Los ojos de Beecham seguían siendo inexpresivos, pero asintió lentamente.

— Bien— dijo Laszlo—. La policía no tardará en venir, y es posible que te encuentren al llegar, o que no te encuentren; todo depende de lo honesto que seas conmigo. Ahora sólo te voy a hacer unas cuantas preguntas para determinar tu disposición e interés en cooperar. Responde sinceramente a estas preguntas y tal vez podamos arreglar un destino menos severo que el que la gente de esta ciudad exige para ti. ¿Entiendes lo que te quiero decir?— Beecham volvió a asentir, y Kreizler sacó su omnipresente bloc de notas y una pluma—. Pues muy bien. Los hechos básicos por lo que…

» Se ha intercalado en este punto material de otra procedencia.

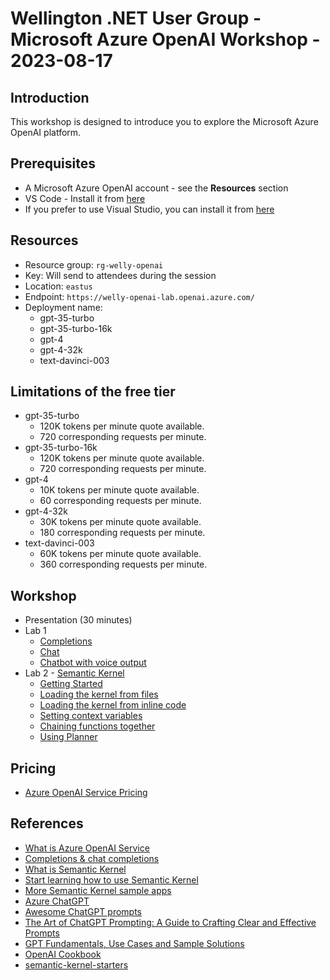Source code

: # Wellington .NET User Group - Microsoft Azure OpenAI Workshop - 2023-08-17

## Introduction

This workshop is designed to introduce you to explore the Microsoft Azure OpenAI platform.

## Prerequisites

* A Microsoft Azure OpenAI account - see the **Resources** section
* VS Code - Install it from [here](https://code.visualstudio.com/)
* If you prefer to use Visual Studio, you can install it from [here](https://visualstudio.microsoft.com/downloads/)

## Resources

* Resource group: `rg-welly-openai`
* Key: Will send to attendees during the session
* Location: `eastus`
* Endpoint: `https://welly-openai-lab.openai.azure.com/`
* Deployment name:
  * gpt-35-turbo
  * gpt-35-turbo-16k
  * gpt-4
  * gpt-4-32k
  * text-davinci-003

## Limitations of the free tier

* gpt-35-turbo
  * 120K tokens per minute quote available.
  * 720 corresponding requests per minute.
* gpt-35-turbo-16k
  * 120K tokens per minute quote available.
  * 720 corresponding requests per minute.
* gpt-4
  * 10K tokens per minute quote available.
  * 60 corresponding requests per minute.
* gpt-4-32k
  * 30K tokens per minute quote available.
  * 180 corresponding requests per minute.
* text-davinci-003
  * 60K tokens per minute quote available.
  * 360 corresponding requests per minute.

## Workshop

* Presentation (30 minutes)
* Lab 1
  * [Completions](https://learn.microsoft.com/en-us/azure/ai-services/openai/quickstart?tabs=command-line&pivots=programming-language-csharp&WT.mc_id=DT-MVP-5001643)
  * [Chat](https://learn.microsoft.com/en-us/azure/ai-services/openai/chatgpt-quickstart?tabs=command-line&pivots=programming-language-csharp&WT.mc_id=DT-MVP-5001643)
  * [Chatbot with voice output](https://github.com/yanxiaodi/MyCodeSamples/tree/main/Chatbot)
* Lab 2 - [Semantic Kernel](https://learn.microsoft.com/en-us/semantic-kernel/chat-copilot/&WT.mc_id=DT-MVP-5001643)
  * [Getting Started](https://learn.microsoft.com/en-us/semantic-kernel/get-started/quick-start-guide/loading-the-kernel?WT.mc_id=DT-MVP-5001643)
  * [Loading the kernel from files](https://learn.microsoft.com/en-us/semantic-kernel/get-started/quick-start-guide/running-prompts-from-files?WT.mc_id=DT-MVP-5001643)
  * [Loading the kernel from inline code](https://learn.microsoft.com/en-us/semantic-kernel/get-started/quick-start-guide/semantic-function-inline?WT.mc_id=DT-MVP-5001643)
  * [Setting context variables](https://learn.microsoft.com/en-us/semantic-kernel/get-started/quick-start-guide/context-variables-chat?WT.mc_id=DT-MVP-5001643)
  * [Chaining functions together](https://learn.microsoft.com/en-us/semantic-kernel/ai-orchestration/chaining-functions?WT.mc_id=DT-MVP-5001643)
  * [Using Planner](https://learn.microsoft.com/en-us/semantic-kernel/get-started/quick-start-guide/using-the-planner?WT.mc_id=DT-MVP-5001643)

## Pricing

* [Azure OpenAI Service Pricing](https://azure.microsoft.com/en-us/pricing/details/cognitive-services/openai-service/&WT.mc_id=DT-MVP-5001643)

## References

* [What is Azure OpenAI Service](https://learn.microsoft.com/en-us/azure/ai-services/openai/overview&WT.mc_id=DT-MVP-5001643)
* [Completions & chat completions](https://learn.microsoft.com/en-us/azure/ai-services/openai/how-to/chatgpt?pivots=programming-language-chat-completions&WT.mc_id=DT-MVP-5001643)
* [What is Semantic Kernel](https://learn.microsoft.com/en-us/semantic-kernel/overview/&WT.mc_id=DT-MVP-5001643)
* [Start learning how to use Semantic Kernel](https://learn.microsoft.com/semantic-kernel/get-started/quick-start-guide/?toc=%2Fsemantic-kernel%2Fget-started%2Fquick-start-guide%2Ftoc.json&WT.mc_id=DT-MVP-5001643)
* [More Semantic Kernel sample apps](https://learn.microsoft.com/en-us/semantic-kernel/samples-and-solutions/&WT.mc_id=DT-MVP-5001643)
* [Azure ChatGPT](https://github.com/microsoft/azurechatgpt)
* [Awesome ChatGPT prompts](https://github.com/f/awesome-chatgpt-prompts)
* [The Art of ChatGPT Prompting: A Guide to Crafting Clear and Effective Prompts](https://fka.gumroad.com/l/art-of-chatgpt-prompting)
* [GPT Fundamentals, Use Cases and Sample Solutions](https://github.com/Azure/azure-openai-samples)
* [OpenAI Cookbook](https://github.com/openai/openai-cookbook)
* [semantic-kernel-starters](https://github.com/microsoft/semantic-kernel-starters)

Entonces Laszlo inició una rápida, condensada y sin embargo tranquila revisión de la vida de Beecham, empezando por su infancia como Japheth Dury y repasando con cierto detalle el asesinato de sus padres Mientras Beecham respondía a todas las preguntas, confirmando más o menos las hipótesis que habíamos formulado durante nuestra investigación, su tono fue haciéndose cada vez más débil e impotente, como si la presencia de aquel hombre que en cierto modo le conocía tan bien como él mismo no le permitiera otra salida que la total sumisión. Por su parte, Kreizler parecía cada vez más satisfecho ante los serios intentos de Beecham por cooperar con su investigación, descubriendo en ellos la prueba decisiva de que una parte oculta— aunque muy vigorosa— de la mente del asesino había anhelado efectivamente ese momento.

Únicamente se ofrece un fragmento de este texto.